**DIRECTIONS FOR THIS TASK:**
Each line in the records below that has the word "begin" should be copied.
[[ MATERIAL PROVIDED open ]]
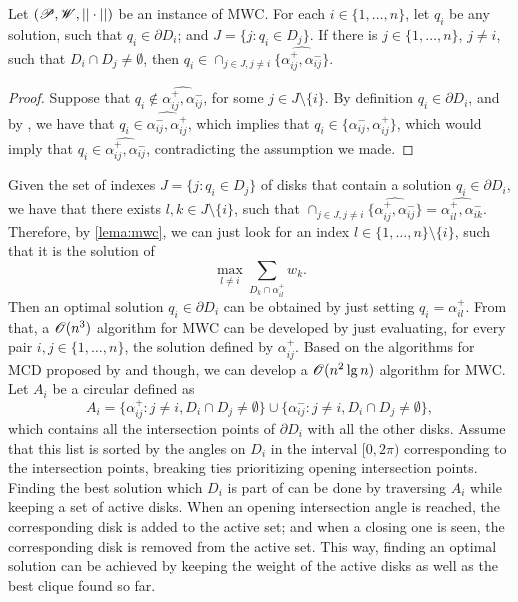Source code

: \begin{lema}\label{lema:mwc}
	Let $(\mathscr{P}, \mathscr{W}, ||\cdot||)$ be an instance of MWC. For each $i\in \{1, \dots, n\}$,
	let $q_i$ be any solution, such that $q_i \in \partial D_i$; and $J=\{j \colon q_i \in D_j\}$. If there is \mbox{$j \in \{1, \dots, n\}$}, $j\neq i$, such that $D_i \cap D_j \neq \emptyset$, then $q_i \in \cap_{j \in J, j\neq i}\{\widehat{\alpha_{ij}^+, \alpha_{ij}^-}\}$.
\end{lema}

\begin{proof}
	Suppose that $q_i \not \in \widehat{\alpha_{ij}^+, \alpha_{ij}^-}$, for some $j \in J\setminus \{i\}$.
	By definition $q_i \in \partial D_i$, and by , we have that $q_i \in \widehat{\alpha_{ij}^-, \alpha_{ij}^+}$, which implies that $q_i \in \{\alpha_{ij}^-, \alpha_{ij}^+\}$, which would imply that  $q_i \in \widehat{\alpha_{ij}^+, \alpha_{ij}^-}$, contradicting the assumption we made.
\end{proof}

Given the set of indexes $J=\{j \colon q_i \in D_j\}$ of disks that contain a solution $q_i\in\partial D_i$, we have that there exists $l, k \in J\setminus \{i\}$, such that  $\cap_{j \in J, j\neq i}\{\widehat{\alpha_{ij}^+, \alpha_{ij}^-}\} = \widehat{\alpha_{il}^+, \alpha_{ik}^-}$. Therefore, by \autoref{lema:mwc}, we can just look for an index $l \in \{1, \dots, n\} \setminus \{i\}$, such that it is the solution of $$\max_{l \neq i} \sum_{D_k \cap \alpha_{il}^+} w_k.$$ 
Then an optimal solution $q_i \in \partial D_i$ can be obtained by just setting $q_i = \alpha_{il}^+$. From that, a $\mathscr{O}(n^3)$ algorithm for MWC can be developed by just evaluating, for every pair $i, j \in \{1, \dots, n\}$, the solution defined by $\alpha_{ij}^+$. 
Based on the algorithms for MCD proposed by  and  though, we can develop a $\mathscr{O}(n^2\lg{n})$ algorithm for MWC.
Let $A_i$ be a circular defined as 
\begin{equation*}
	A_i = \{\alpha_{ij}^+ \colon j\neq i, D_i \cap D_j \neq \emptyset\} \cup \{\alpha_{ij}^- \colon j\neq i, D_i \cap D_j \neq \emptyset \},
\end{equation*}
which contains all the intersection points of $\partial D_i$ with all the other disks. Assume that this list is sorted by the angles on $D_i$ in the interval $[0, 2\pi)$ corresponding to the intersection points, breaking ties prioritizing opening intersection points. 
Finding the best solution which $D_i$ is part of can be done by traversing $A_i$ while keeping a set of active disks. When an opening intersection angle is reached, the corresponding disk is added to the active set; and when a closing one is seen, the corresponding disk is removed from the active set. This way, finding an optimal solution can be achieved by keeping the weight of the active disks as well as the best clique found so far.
[[ MATERIAL PROVIDED closed ]]
**REPLY TO THE EXERCISE:**
: \begin{lema}\label{lema:mwc}
\begin{proof}
\begin{equation*}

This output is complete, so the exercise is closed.